• [The records]:
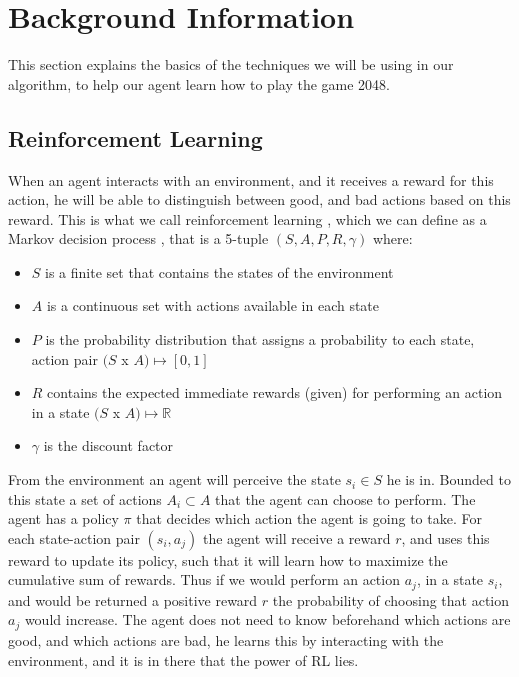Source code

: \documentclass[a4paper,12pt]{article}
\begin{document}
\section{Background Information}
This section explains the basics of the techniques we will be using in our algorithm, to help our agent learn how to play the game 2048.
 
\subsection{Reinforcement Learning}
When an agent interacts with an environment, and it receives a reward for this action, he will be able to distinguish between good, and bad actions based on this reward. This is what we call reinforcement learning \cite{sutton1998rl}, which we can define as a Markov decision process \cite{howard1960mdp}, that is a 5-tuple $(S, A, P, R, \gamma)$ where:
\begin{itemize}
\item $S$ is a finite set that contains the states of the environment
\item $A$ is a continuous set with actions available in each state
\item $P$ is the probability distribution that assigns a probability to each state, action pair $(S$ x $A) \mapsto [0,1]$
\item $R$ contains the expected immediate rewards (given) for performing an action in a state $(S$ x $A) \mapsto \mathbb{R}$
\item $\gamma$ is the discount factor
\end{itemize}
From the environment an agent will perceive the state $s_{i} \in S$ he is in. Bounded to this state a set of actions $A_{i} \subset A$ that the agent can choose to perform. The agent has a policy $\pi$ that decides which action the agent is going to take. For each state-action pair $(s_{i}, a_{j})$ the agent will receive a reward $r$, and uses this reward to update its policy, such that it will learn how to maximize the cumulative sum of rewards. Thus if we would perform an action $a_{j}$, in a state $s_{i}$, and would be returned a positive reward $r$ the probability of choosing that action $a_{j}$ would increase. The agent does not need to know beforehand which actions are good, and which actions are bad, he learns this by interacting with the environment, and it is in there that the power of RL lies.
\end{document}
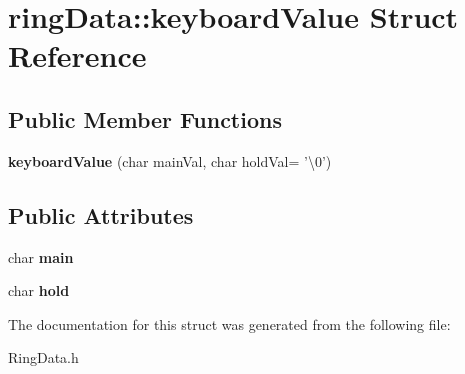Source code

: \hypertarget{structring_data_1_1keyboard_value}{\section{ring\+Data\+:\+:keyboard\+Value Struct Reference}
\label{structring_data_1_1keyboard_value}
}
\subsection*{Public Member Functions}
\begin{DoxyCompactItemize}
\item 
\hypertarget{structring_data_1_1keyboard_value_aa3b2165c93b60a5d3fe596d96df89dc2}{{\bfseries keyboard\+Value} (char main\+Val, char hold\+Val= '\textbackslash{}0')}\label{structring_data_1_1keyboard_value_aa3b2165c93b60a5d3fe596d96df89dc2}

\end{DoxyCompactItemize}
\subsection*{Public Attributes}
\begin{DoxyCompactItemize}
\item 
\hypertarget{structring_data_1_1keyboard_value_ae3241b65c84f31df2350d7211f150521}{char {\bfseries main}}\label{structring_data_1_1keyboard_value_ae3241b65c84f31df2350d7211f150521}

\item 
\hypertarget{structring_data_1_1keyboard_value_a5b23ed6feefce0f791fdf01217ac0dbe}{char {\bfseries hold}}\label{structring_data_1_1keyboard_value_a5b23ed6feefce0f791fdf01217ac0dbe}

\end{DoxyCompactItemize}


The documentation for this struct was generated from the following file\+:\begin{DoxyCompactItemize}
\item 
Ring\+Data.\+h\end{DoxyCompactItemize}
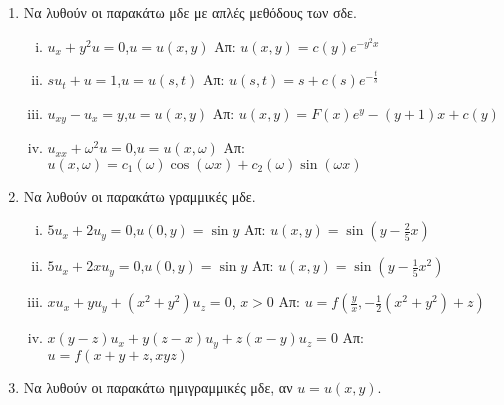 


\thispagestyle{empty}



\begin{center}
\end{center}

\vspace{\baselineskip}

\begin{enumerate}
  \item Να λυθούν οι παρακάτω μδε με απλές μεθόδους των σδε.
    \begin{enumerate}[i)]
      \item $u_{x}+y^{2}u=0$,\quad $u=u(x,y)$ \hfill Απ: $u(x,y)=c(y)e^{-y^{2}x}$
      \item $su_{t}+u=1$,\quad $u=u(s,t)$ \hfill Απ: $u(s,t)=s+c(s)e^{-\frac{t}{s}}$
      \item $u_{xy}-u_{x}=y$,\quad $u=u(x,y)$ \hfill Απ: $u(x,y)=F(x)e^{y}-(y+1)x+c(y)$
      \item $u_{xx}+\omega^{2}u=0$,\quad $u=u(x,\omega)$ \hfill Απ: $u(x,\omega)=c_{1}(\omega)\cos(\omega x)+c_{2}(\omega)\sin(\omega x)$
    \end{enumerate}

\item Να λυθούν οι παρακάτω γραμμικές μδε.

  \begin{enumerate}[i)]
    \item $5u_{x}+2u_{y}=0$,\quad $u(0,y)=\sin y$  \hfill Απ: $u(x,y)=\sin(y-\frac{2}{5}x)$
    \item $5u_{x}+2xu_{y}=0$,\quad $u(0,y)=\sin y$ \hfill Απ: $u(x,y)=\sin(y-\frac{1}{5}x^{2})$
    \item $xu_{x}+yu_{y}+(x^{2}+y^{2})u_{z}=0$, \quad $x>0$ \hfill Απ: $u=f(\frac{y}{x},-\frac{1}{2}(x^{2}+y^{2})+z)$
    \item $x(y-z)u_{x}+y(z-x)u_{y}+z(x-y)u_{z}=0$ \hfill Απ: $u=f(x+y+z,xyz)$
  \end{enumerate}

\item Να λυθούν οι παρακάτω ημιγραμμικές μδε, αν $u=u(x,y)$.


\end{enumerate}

• [Work to be completed]: Write every line above again exactly, but leave the pictures out.

• [Task response]:
Source code

: \documentclass[a4paper,12pt]{article}
\begin{document}
\section{Background Information}
This section explains the basics of the techniques we will be using in our algorithm, to help our agent learn how to play the game 2048.
 
\subsection{Reinforcement Learning}
When an agent interacts with an environment, and it receives a reward for this action, he will be able to distinguish between good, and bad actions based on this reward. This is what we call reinforcement learning \cite{sutton1998rl}, which we can define as a Markov decision process \cite{howard1960mdp}, that is a 5-tuple $(S, A, P, R, \gamma)$ where:
\begin{itemize}
\item $S$ is a finite set that contains the states of the environment
\item $A$ is a continuous set with actions available in each state
\item $P$ is the probability distribution that assigns a probability to each state, action pair $(S$ x $A) \mapsto [0,1]$
\item $R$ contains the expected immediate rewards (given) for performing an action in a state $(S$ x $A) \mapsto \mathbb{R}$
\item $\gamma$ is the discount factor
\end{itemize}
From the environment an agent will perceive the state $s_{i} \in S$ he is in. Bounded to this state a set of actions $A_{i} \subset A$ that the agent can choose to perform. The agent has a policy $\pi$ that decides which action the agent is going to take. For each state-action pair $(s_{i}, a_{j})$ the agent will receive a reward $r$, and uses this reward to update its policy, such that it will learn how to maximize the cumulative sum of rewards. Thus if we would perform an action $a_{j}$, in a state $s_{i}$, and would be returned a positive reward $r$ the probability of choosing that action $a_{j}$ would increase. The agent does not need to know beforehand which actions are good, and which actions are bad, he learns this by interacting with the environment, and it is in there that the power of RL lies.
\end{document}
Source code

: \hypertarget{structring_data_1_1keyboard_value}{\section{ring\+Data\+:\+:keyboard\+Value Struct Reference}
\label{structring_data_1_1keyboard_value}
}
\subsection*{Public Member Functions}
\begin{DoxyCompactItemize}
\item 
\hypertarget{structring_data_1_1keyboard_value_aa3b2165c93b60a5d3fe596d96df89dc2}{{\bfseries keyboard\+Value} (char main\+Val, char hold\+Val= '\textbackslash{}0')}\label{structring_data_1_1keyboard_value_aa3b2165c93b60a5d3fe596d96df89dc2}

\end{DoxyCompactItemize}
\subsection*{Public Attributes}
\begin{DoxyCompactItemize}
\item 
\hypertarget{structring_data_1_1keyboard_value_ae3241b65c84f31df2350d7211f150521}{char {\bfseries main}}\label{structring_data_1_1keyboard_value_ae3241b65c84f31df2350d7211f150521}

\item 
\hypertarget{structring_data_1_1keyboard_value_a5b23ed6feefce0f791fdf01217ac0dbe}{char {\bfseries hold}}\label{structring_data_1_1keyboard_value_a5b23ed6feefce0f791fdf01217ac0dbe}

\end{DoxyCompactItemize}


The documentation for this struct was generated from the following file\+:\begin{DoxyCompactItemize}
\item 
Ring\+Data.\+h\end{DoxyCompactItemize}


\thispagestyle{empty}



\begin{center}
\end{center}

\vspace{\baselineskip}

\begin{enumerate}
  \item Να λυθούν οι παρακάτω μδε με απλές μεθόδους των σδε.
    \begin{enumerate}[i)]
      \item $u_{x}+y^{2}u=0$,\quad $u=u(x,y)$ \hfill Απ: $u(x,y)=c(y)e^{-y^{2}x}$
      \item $su_{t}+u=1$,\quad $u=u(s,t)$ \hfill Απ: $u(s,t)=s+c(s)e^{-\frac{t}{s}}$
      \item $u_{xy}-u_{x}=y$,\quad $u=u(x,y)$ \hfill Απ: $u(x,y)=F(x)e^{y}-(y+1)x+c(y)$
      \item $u_{xx}+\omega^{2}u=0$,\quad $u=u(x,\omega)$ \hfill Απ: $u(x,\omega)=c_{1}(\omega)\cos(\omega x)+c_{2}(\omega)\sin(\omega x)$
    \end{enumerate}

\item Να λυθούν οι παρακάτω γραμμικές μδε.

  \begin{enumerate}[i)]
    \item $5u_{x}+2u_{y}=0$,\quad $u(0,y)=\sin y$  \hfill Απ: $u(x,y)=\sin(y-\frac{2}{5}x)$
    \item $5u_{x}+2xu_{y}=0$,\quad $u(0,y)=\sin y$ \hfill Απ: $u(x,y)=\sin(y-\frac{1}{5}x^{2})$
    \item $xu_{x}+yu_{y}+(x^{2}+y^{2})u_{z}=0$, \quad $x>0$ \hfill Απ: $u=f(\frac{y}{x},-\frac{1}{2}(x^{2}+y^{2})+z)$
    \item $x(y-z)u_{x}+y(z-x)u_{y}+z(x-y)u_{z}=0$ \hfill Απ: $u=f(x+y+z,xyz)$
  \end{enumerate}

\item Να λυθούν οι παρακάτω ημιγραμμικές μδε, αν $u=u(x,y)$.


\end{enumerate}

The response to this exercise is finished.